BEGIN

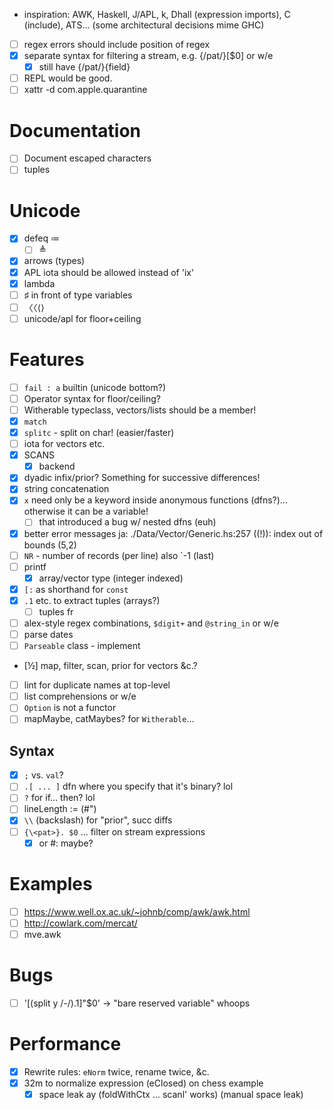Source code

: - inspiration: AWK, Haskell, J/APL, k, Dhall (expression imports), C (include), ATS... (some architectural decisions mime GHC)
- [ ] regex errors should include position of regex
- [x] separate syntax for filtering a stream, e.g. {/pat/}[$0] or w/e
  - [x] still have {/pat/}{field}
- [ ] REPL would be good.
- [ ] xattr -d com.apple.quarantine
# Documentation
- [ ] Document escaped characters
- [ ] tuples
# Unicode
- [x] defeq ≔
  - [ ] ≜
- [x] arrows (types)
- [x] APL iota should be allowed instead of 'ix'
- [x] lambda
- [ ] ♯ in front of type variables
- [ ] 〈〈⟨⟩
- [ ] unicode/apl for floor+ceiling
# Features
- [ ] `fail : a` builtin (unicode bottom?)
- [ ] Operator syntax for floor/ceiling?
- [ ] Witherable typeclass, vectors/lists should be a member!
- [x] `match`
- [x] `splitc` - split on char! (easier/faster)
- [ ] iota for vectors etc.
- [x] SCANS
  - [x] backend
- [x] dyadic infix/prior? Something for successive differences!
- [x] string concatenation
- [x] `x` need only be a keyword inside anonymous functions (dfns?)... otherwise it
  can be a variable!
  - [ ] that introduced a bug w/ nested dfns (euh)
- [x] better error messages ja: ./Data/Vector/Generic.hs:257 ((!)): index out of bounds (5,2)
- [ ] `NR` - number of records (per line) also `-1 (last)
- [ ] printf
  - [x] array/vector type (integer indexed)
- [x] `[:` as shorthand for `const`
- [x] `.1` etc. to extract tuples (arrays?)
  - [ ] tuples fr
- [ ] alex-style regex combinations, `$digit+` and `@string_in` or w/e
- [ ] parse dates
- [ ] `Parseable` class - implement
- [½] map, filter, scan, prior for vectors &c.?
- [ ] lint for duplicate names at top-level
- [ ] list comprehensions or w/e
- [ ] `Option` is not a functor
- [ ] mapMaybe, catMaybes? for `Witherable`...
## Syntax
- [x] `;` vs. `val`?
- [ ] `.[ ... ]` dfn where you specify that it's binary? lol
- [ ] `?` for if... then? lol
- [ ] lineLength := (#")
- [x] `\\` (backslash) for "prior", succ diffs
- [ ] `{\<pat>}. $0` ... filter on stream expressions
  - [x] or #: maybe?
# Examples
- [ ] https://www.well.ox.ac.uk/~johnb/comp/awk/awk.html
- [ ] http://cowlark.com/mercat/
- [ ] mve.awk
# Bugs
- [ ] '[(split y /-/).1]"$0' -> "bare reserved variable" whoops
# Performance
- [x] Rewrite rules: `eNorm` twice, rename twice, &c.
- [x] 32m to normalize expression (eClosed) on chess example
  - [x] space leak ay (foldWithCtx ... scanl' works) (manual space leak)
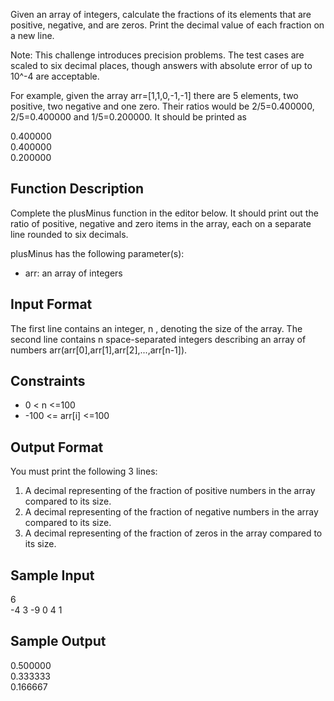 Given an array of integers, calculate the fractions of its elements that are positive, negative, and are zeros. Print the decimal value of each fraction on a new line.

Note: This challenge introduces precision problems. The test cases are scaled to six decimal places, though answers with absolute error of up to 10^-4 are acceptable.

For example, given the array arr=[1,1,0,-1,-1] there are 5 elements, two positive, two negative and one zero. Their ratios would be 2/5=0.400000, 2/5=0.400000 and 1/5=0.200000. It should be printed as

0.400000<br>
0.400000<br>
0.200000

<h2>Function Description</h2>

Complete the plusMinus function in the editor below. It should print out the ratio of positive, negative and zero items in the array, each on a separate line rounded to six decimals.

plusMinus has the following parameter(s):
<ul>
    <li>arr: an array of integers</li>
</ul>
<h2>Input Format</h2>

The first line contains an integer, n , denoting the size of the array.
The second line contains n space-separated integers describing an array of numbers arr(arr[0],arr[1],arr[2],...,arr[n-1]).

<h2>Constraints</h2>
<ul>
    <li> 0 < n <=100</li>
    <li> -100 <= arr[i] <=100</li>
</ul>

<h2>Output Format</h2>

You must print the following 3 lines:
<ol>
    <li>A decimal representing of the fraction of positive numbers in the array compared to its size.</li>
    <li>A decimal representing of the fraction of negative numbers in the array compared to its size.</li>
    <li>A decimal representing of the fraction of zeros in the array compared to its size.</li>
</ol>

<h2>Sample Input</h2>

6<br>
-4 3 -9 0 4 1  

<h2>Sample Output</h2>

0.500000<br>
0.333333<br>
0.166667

END

EXERCISE DETAILS:
Give the data again exactly. Keep the images out.

SOLUTION BELOW:
Source code

: - inspiration: AWK, Haskell, J/APL, k, Dhall (expression imports), C (include), ATS... (some architectural decisions mime GHC)
- [ ] regex errors should include position of regex
- [x] separate syntax for filtering a stream, e.g. {/pat/}[$0] or w/e
  - [x] still have {/pat/}{field}
- [ ] REPL would be good.
- [ ] xattr -d com.apple.quarantine
# Documentation
- [ ] Document escaped characters
- [ ] tuples
# Unicode
- [x] defeq ≔
  - [ ] ≜
- [x] arrows (types)
- [x] APL iota should be allowed instead of 'ix'
- [x] lambda
- [ ] ♯ in front of type variables
- [ ] 〈〈⟨⟩
- [ ] unicode/apl for floor+ceiling
# Features
- [ ] `fail : a` builtin (unicode bottom?)
- [ ] Operator syntax for floor/ceiling?
- [ ] Witherable typeclass, vectors/lists should be a member!
- [x] `match`
- [x] `splitc` - split on char! (easier/faster)
- [ ] iota for vectors etc.
- [x] SCANS
  - [x] backend
- [x] dyadic infix/prior? Something for successive differences!
- [x] string concatenation
- [x] `x` need only be a keyword inside anonymous functions (dfns?)... otherwise it
  can be a variable!
  - [ ] that introduced a bug w/ nested dfns (euh)
- [x] better error messages ja: ./Data/Vector/Generic.hs:257 ((!)): index out of bounds (5,2)
- [ ] `NR` - number of records (per line) also `-1 (last)
- [ ] printf
  - [x] array/vector type (integer indexed)
- [x] `[:` as shorthand for `const`
- [x] `.1` etc. to extract tuples (arrays?)
  - [ ] tuples fr
- [ ] alex-style regex combinations, `$digit+` and `@string_in` or w/e
- [ ] parse dates
- [ ] `Parseable` class - implement
- [½] map, filter, scan, prior for vectors &c.?
- [ ] lint for duplicate names at top-level
- [ ] list comprehensions or w/e
- [ ] `Option` is not a functor
- [ ] mapMaybe, catMaybes? for `Witherable`...
## Syntax
- [x] `;` vs. `val`?
- [ ] `.[ ... ]` dfn where you specify that it's binary? lol
- [ ] `?` for if... then? lol
- [ ] lineLength := (#")
- [x] `\\` (backslash) for "prior", succ diffs
- [ ] `{\<pat>}. $0` ... filter on stream expressions
  - [x] or #: maybe?
# Examples
- [ ] https://www.well.ox.ac.uk/~johnb/comp/awk/awk.html
- [ ] http://cowlark.com/mercat/
- [ ] mve.awk
# Bugs
- [ ] '[(split y /-/).1]"$0' -> "bare reserved variable" whoops
# Performance
- [x] Rewrite rules: `eNorm` twice, rename twice, &c.
- [x] 32m to normalize expression (eClosed) on chess example
  - [x] space leak ay (foldWithCtx ... scanl' works) (manual space leak)
 Given an array of integers, calculate the fractions of its elements that are positive, negative, and are zeros. Print the decimal value of each fraction on a new line.

Note: This challenge introduces precision problems. The test cases are scaled to six decimal places, though answers with absolute error of up to 10^-4 are acceptable.

For example, given the array arr=[1,1,0,-1,-1] there are 5 elements, two positive, two negative and one zero. Their ratios would be 2/5=0.400000, 2/5=0.400000 and 1/5=0.200000. It should be printed as

0.400000<br>
0.400000<br>
0.200000

<h2>Function Description</h2>

Complete the plusMinus function in the editor below. It should print out the ratio of positive, negative and zero items in the array, each on a separate line rounded to six decimals.

plusMinus has the following parameter(s):
<ul>
    <li>arr: an array of integers</li>
</ul>
<h2>Input Format</h2>

The first line contains an integer, n , denoting the size of the array.
The second line contains n space-separated integers describing an array of numbers arr(arr[0],arr[1],arr[2],...,arr[n-1]).

<h2>Constraints</h2>
<ul>
    <li> 0 < n <=100</li>
    <li> -100 <= arr[i] <=100</li>
</ul>

<h2>Output Format</h2>

You must print the following 3 lines:
<ol>
    <li>A decimal representing of the fraction of positive numbers in the array compared to its size.</li>
    <li>A decimal representing of the fraction of negative numbers in the array compared to its size.</li>
    <li>A decimal representing of the fraction of zeros in the array compared to its size.</li>
</ol>

<h2>Sample Input</h2>

6<br>
-4 3 -9 0 4 1  

<h2>Sample Output</h2>

0.500000<br>
0.333333<br>
0.166667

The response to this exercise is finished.